本発明は、電波送信装置および無線通信システムに関する。
従来から、撮像部と、撮像部によって撮像された被検体の内部の画像情報などを送信アンテナを介して外部に無線送信する送信部とを備えるカプセル型医療装置が知られている(例えば特許文献1参照)。特許文献1に記載されたカプセル型医療装置は、被検体の内部の液体の液面に浮揚する。
ところで、特許文献1には、水中の誘電率の影響およびアンテナ設計に関する記述はあるものの、誘電損失に関する記述はない。
特開2009-268797号公報
水中、海水中、その他水分含有率の多い物質中における無線通信では、物質の導電性によって電波が減衰することが知られている。こうした環境下で無線を効率的に送出するために、周囲環境の誘電率や導電率に合わせて電波の送信方法を工夫(アンテナ設計)している。また、こうした装置では防水のために誘電体(絶縁体)により周囲を保護層または筐体で囲むような形態が一般的である(例えば特許文献1参照)。
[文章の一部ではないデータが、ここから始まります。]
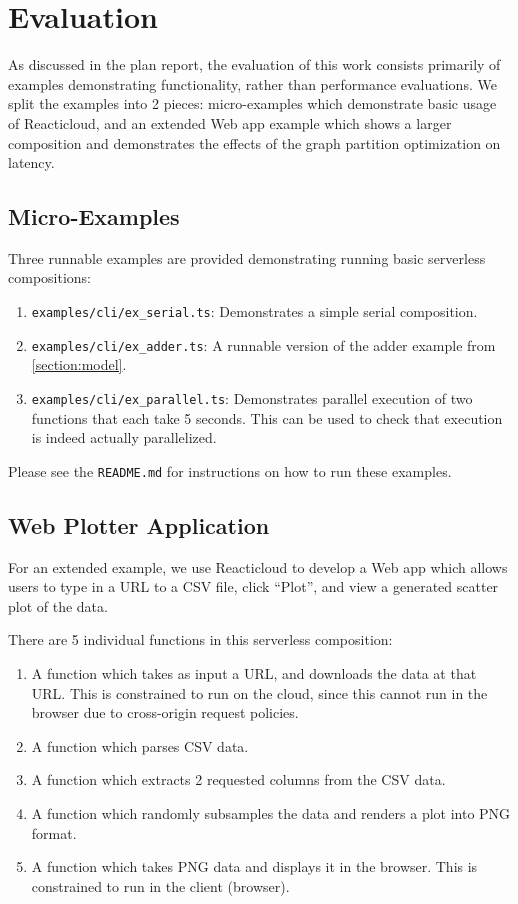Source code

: \documentclass[10pt,sigplan,screen,nonacm]{acmart}
\begin{document}
\section{Evaluation}
As discussed in the plan report, the evaluation of this work
consists primarily of examples demonstrating functionality,
rather than performance evaluations.
We split the examples into 2 pieces: micro-examples which demonstrate
basic usage of Reacticloud, and an extended Web app
example which shows a larger composition and demonstrates
the effects of the graph partition optimization on latency.

\subsection{Micro-Examples}
Three runnable examples are provided demonstrating running
basic serverless compositions:
\begin{enumerate}
	\item \texttt{examples/cli/ex\_serial.ts}: Demonstrates a simple serial composition.
	\item \texttt{examples/cli/ex\_adder.ts}: A runnable version of the adder example from \cref{section:model}.
	\item \texttt{examples/cli/ex\_parallel.ts}: Demonstrates parallel execution of two functions that each take 5 seconds. 
		This can be used to check that execution is indeed actually parallelized.
\end{enumerate}
Please see the \texttt{README.md} for instructions on how to run these examples.


\subsection{Web Plotter Application}
For an extended example, we use Reacticloud to develop
a Web app which allows users to type in a URL to a CSV file,
click ``Plot'', and view a generated scatter plot of the data.

There are 5 individual functions in this serverless composition:
\begin{enumerate}
	\item A function which takes as input a URL, and downloads the data at that URL. 
		This is constrained to run on the cloud, since this cannot run in the browser
		due to cross-origin request policies.
	\item A function which parses CSV data.
	\item A function which extracts 2 requested columns from the CSV data.
	\item A function which randomly subsamples the data and renders a plot into PNG format.
	\item A function which takes PNG data and displays it in the browser.
		This is constrained to run in the client (browser).
\end{enumerate}
\end{document}
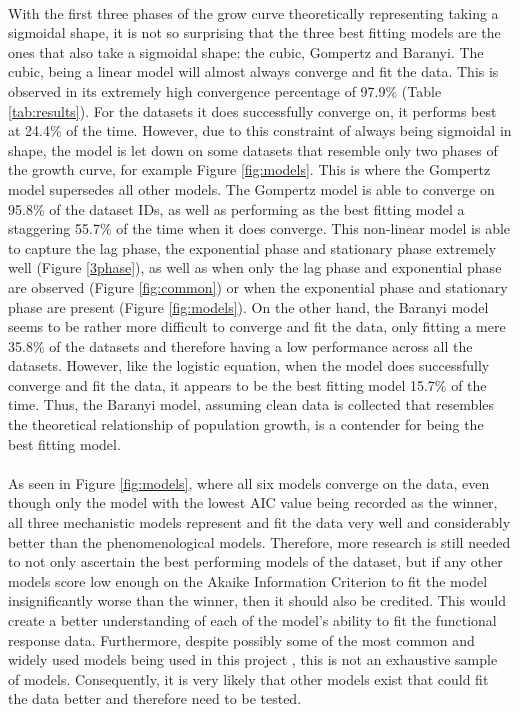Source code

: \documentclass[11pt, a4paper]{article} %
\begin{document}
\paragraph{} With the first three phases of the grow curve theoretically representing taking a sigmoidal shape, it is not so surprising that the three best fitting models are the ones that also take a sigmoidal shape: the cubic, Gompertz and Baranyi. The cubic, being a linear model will almost always converge and fit the data. This is observed in its extremely high convergence percentage of 97.9\% (Table \ref{tab:results}). For the datasets it does successfully converge on, it performs best at 24.4\% of the time. However, due to this constraint of always being sigmoidal in shape, the model is let down on some datasets that resemble only two phases of the growth curve, for example Figure \ref{fig:models}. This is where the Gompertz model supersedes all other models. The Gompertz model is able to converge on 95.8\% of the dataset IDs, as well as performing as the best fitting model a staggering 55.7\% of the time when it does converge. This non-linear model is able to capture the lag phase, the exponential phase and stationary phase extremely well (Figure \ref{3phase}), as well as when only the lag phase and exponential phase are observed (Figure \ref{fig:common}) or when the exponential phase and stationary phase are present (Figure \ref{fig:models}). On the other hand, the Baranyi model seems to be rather more difficult to converge and fit the data, only fitting a mere 35.8\% of the datasets and therefore having a low performance across all the datasets. However, like the logistic equation, when the model does successfully converge and fit the data, it appears to be the best fitting model 15.7\% of the time. Thus, the Baranyi model, assuming clean data is collected that resembles the theoretical relationship of population growth, is a contender for being the best fitting model. 

\paragraph{} As seen in Figure \ref{fig:models}, where all six models converge on the data, even though only the model with the lowest AIC value being recorded as the winner, all three mechanistic models represent and fit the data very well and considerably better than the phenomenological models. Therefore, more research is still needed to not only ascertain the best performing models of the dataset, but if any other models score low enough on the Akaike Information Criterion to fit the model insignificantly worse than the winner, then it should also be credited. This would create a better understanding of each of the model's ability to fit the functional response data. Furthermore, despite possibly some of the most common and widely used models being used in this project \citep{RN108, RN105}, this is not an exhaustive sample of models. Consequently, it is very likely that other models exist that could fit the data better and therefore need to be tested.
 
\end{document}
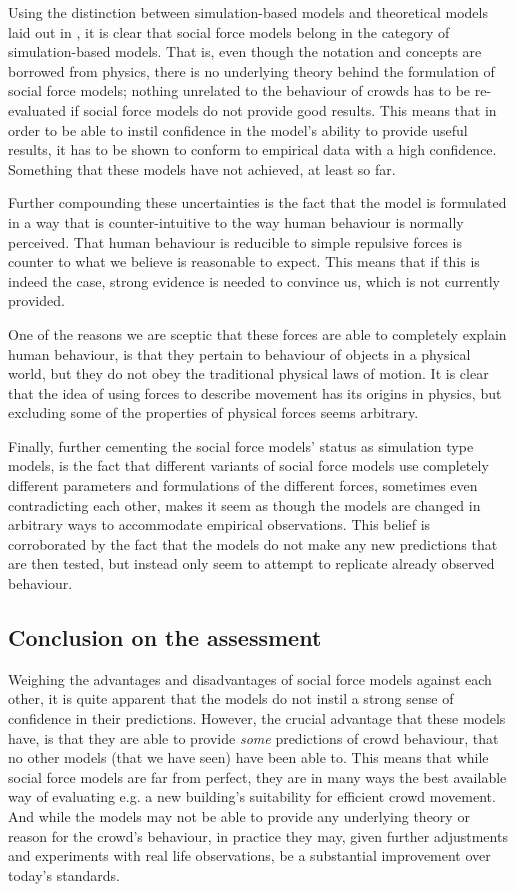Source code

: Using the distinction between simulation-based models and theoretical models 
laid out in \cite{imfufa-tekst}, it is clear that social force models belong 
in the category of simulation-based models. That is, even though the notation 
and concepts are borrowed from physics, there is no underlying theory behind 
the formulation of social force models; nothing unrelated to the behaviour of 
crowds has to be re-evaluated if social force models do not provide good 
results. This means that in order to be able to instil confidence in the 
model's ability to provide useful results, it has to be shown to conform to 
empirical data with a high confidence. Something that these models have not 
achieved, at least so far.

Further compounding these uncertainties is the fact that the model is 
formulated in a way that is counter-intuitive to the way human behaviour is 
normally perceived. That human behaviour is reducible to simple repulsive 
forces is counter to what we believe is reasonable to expect. This means that 
if this is indeed the case, strong evidence is needed to convince us, which is 
not currently provided.

One of the reasons we are sceptic that these forces are able to completely 
explain human behaviour, is that they pertain to behaviour of objects in a 
physical world, but they do not obey the traditional physical laws of motion.  
It is clear that the idea of using forces to describe movement has its origins 
in physics, but excluding some of the properties of physical forces seems 
arbitrary.

Finally, further cementing the social force models' status as simulation type 
models, is the fact that different variants of social force models use 
completely different parameters and formulations of the different forces, 
sometimes even contradicting each other, makes it seem as though the models 
are changed in arbitrary ways to accommodate empirical observations. This 
belief is corroborated by the fact that the models do not make any new 
predictions that are then tested, but instead only seem to attempt to 
replicate already observed behaviour.

\subsection{Conclusion on the assessment}
Weighing the advantages and disadvantages of social force models against each 
other, it is quite apparent that the models do not instil a strong sense of 
confidence in their predictions. However, the crucial advantage that these 
models have, is that they are able to provide \emph{some} predictions of crowd 
behaviour, that no other models (that we have seen) have been able to. This 
means that while social force models are far from perfect, they are in many 
ways the best available way of evaluating e.g. a new building's suitability 
for efficient crowd movement. And while the models may not be able to provide 
any underlying theory or reason for the crowd's behaviour, in practice they 
may, given further adjustments and experiments with real life observations, be 
a substantial improvement over today's standards.
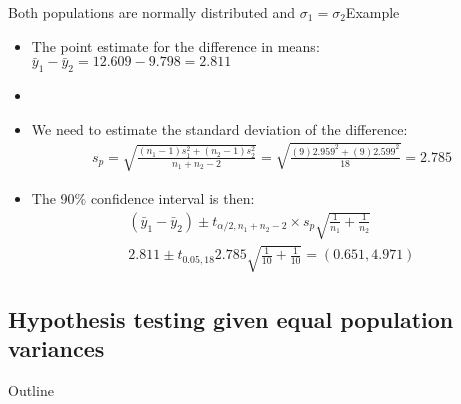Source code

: \documentclass[xcolor=dvipsnames]{beamer}
\begin{document}
\begin{frame}{Both populations are normally distributed and $\sigma_1 = \sigma_2$}{Example}
\begin{itemize}
	\item The point estimate for the difference in means: $\bar{y}_1-\bar{y}_2 = 12.609-9.798 = 2.811$ \pause
	\item[]
	\item We need to estimate the standard deviation of the difference: \pause
	\begin{align*}
	s_p = \sqrt{\frac{(n_1 -1)s_1^2 + (n_2-1)s_2^2}{n_1 + n_2 -2}} = \sqrt{\frac{(9)2.959^2 + (9)2.599^2}{18}} = 2.785
	\end{align*}
	\item The 90\% confidence interval is then: 
	\begin{align*}
	(\bar{y}_1 - \bar{y}_2) \pm t_{\alpha /2, n_1 + n_2 - 2} \times s_p \sqrt{\frac{1}{n_1} + \frac{1}{n_2}}\\
		2.811 \pm t_{0.05, 18} 2.785 \sqrt{\frac{1}{10} + \frac{1}{10}} = (0.651, 4.971)
	\end{align*}
\end{itemize}
\end{frame}

\subsection{Hypothesis testing given equal population variances}
\begin{frame}{Outline}
\tableofcontents[currentsection,subsectionstyle=show/shaded/hide]
\end{frame}
\end{document}
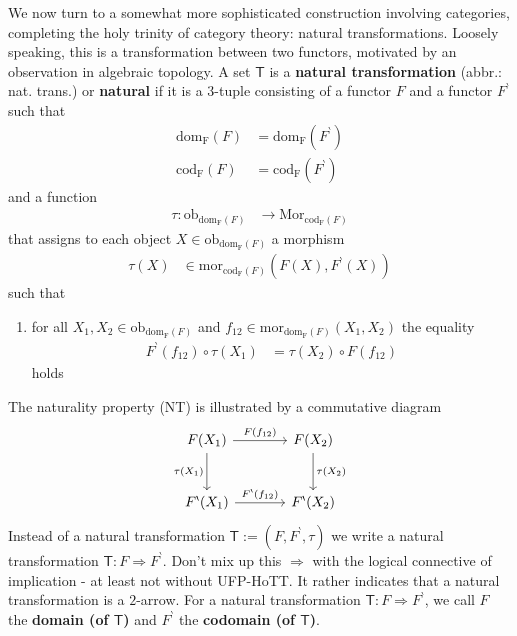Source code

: We now turn to a somewhat more sophisticated construction involving categories, completing the holy trinity of category theory: natural transformations.
Loosely speaking, this is a transformation between two functors, motivated by an observation in algebraic topology.
A set $\mathsf{T}$ is a \textbf{natural transformation} (abbr.: nat. trans.) or \textbf{natural} if it is a $3$-tuple consisting of a functor $F$ and a functor $F^{\backprime}$ such that
\begin{align*}
  \mathrm{dom_{F}}(F)
  &=
  \mathrm{dom_{F}}(F^{\backprime})
  \\
  \mathrm{cod_{F}}(F)
  &=
  \mathrm{cod_{F}}(F^{\backprime})
\end{align*}
and a function
\begin{align*}
  \tau
  \colon
  \mathrm{ob}_{\mathrm{dom_{F}}(F)}
  &\rightarrow
  \mathrm{Mor}_{\mathrm{cod_{F}}(F)}
\end{align*}
that assigns to each object $X \in \mathrm{ob}_{\mathrm{dom_{F}}(F)}$ a morphism
\begin{align*}
  \tau(X)
  &\in
  \mathrm{mor}_{\mathrm{cod_{F}}(F)}(F(X),F^{\backprime}(X))
\end{align*}
such that
\begin{enumerate}
\item[(NT)]
for all $X_{1},X_{2} \in \mathrm{ob}_{\mathrm{dom_{F}}(F)}$ and $f_{12} \in \mathrm{mor}_{\mathrm{dom_{F}}(F)}(X_{1},X_{2})$ the equality
\begin{align*}
  F^{\backprime}(f_{12})
  \circ
  \tau(X_{1})
  &=
  \tau(X_{2})
  \circ
  F(f_{12})
\end{align*}
holds
\end{enumerate}
The naturality property (NT) is illustrated by a commutative diagram
\[
\begin{tikzcd}[sep=large]
  F(X_{1})
  \arrow{r}{F(f_{12})}
  \arrow[swap]{d}{\tau(X_{1})}
  &
  F(X_{2})
  \arrow{d}{\tau(X_{2})}
  \\
  F^{\backprime}(X_{1})
  \arrow{r}{F^{\backprime}(f_{12})}
  &
  F^{\backprime}(X_{2})
\end{tikzcd}
\]
Instead of {\glqq}a natural transformation $\mathsf{T} := (F,F^{\backprime},\tau)${\grqq} we write {\glqq}a natural transformation $\mathsf{T} \colon F \Rightarrow F^{\backprime}${\grqq}.
Don't mix up this $\Rightarrow$ with the logical connective of implication - at least not without UFP-HoTT.
It rather indicates that a natural transformation is a $2$-arrow.
For a natural transformation $\mathsf{T} \colon F \Rightarrow F^{\backprime}$, we call $F$ the \textbf{domain (of $\mathsf{T}$)} and $F^{\backprime}$ the \textbf{codomain (of $\mathsf{T}$)}.
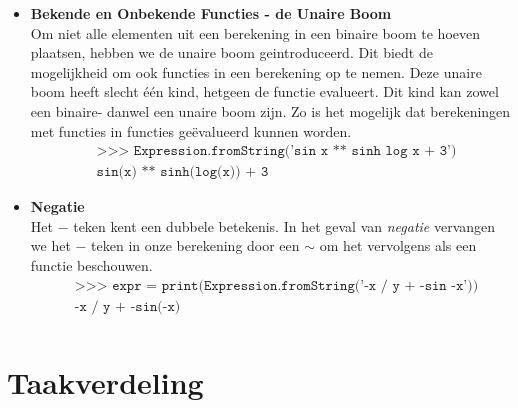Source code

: \documentclass[12pt]{article}
\begin{document}
\begin{itemize}
\item \textbf{Bekende en Onbekende Functies - de Unaire Boom} \\
Om niet alle elementen uit een berekening in een binaire boom te hoeven plaatsen, hebben we de unaire boom geintroduceerd. Dit biedt de mogelijkheid om ook functies in een berekening op te nemen. Deze unaire boom heeft slecht \'e\'en kind, hetgeen de functie evalueert. Dit kind kan zowel een binaire- danwel een unaire boom zijn. Zo is het mogelijk dat berekeningen met functies in functies ge\"evalueerd kunnen worden.
\begin{align*}
&\texttt{>>> Expression.fromString('sin x ** sinh log x + 3')}\\
&\texttt{sin(x) ** sinh(log(x)) + 3}
\end{align*}

\item \textbf{Negatie} \\
Het $-$ teken kent een dubbele betekenis. In het geval van \textit{negatie} vervangen we het $-$ teken in onze berekening door een $\sim$ om het vervolgens als een functie beschouwen. 
\begin{align*}
&\texttt{>>> expr =  print(Expression.fromString('-x / y + -sin -x'))}\\
&\texttt{-x / y + -sin(-x)}\\
\end{align*}
\end{itemize}

\newpage
\section{Taakverdeling}
\end{document}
保護層または筐体が十分に厚く、基板が周囲環境から十分に隔離されている状態であれば、従来技術のように、水中での電波の伝搬損失のみを考慮すればよい。一方で、装置の薄型化・小型化のために保護層または筐体を薄く作る場合、電波の伝搬損失以外に、さらに基板の高周波配線に流れる高周波信号が周囲環境の影響を受ける可能性がある(以下、給電線に流れる高周波信号が周囲環境から受ける影響を「周囲環境相対感度」と称する。)。具体的には、周囲環境が水、海水、電解質や、水分を一定量含むような物質・組織である場合、その周囲環境の誘電正接が高いため、誘電損失によって基板上に流れる高周波信号は減衰する。このため、同じ高周波電力を供給した場合にはアンテナより放出される電波の強度が弱くなり、電波強度を維持するためには本来より余分な電力を供給する必要がある。さらに、電波の伝搬距離が短くてよい場合などでは、電波の伝搬損失と比較して高周波信号の誘電損失の寄与が大きくなるため、誘電正接を考慮した高周波配線設計が必要となる。
上述した点に鑑み、本発明は、周囲環境の誘電正接が高い場合であっても誘電損失による高周波信号の減衰を抑制し電波を効率的に送出することができる電波送信装置および無線通信システムを提供することを目的とする。
本発明の一態様は、電波送信回路が形成された回路基板を有する電子機器と、誘電体層とを備える電波送信装置であって、前記電波送信回路は、高周波制御部と給電線とアンテナとを有し、前記高周波制御部は、1つまたは複数の周波数帯域における高周波信号を前記給電線を介して前記アンテナに供給し、前記給電線および前記アンテナは、前記誘電体層によって覆われており、前記誘電体層は、水、海水、電解液、あるいは水分を一定量含む物質または組織に接した状態で、前記電波送信装置を使用可能な状態に保護し、前記給電線の配線長が35mm以内である、電波送信装置である。
本発明の一態様の電波送信装置によれば、周囲環境の誘電正接が高い場合であっても、給電線の配線長(すなわち高周波信号の伝搬長さ)を35mm以内とすることで、誘電損失による高周波信号の減衰を抑制し、アンテナより電波を効率的に送出することができる。
本発明の一態様の電波送信装置では、前記水分を一定量含む物質または組織は、水分を50%以上含んでもよい。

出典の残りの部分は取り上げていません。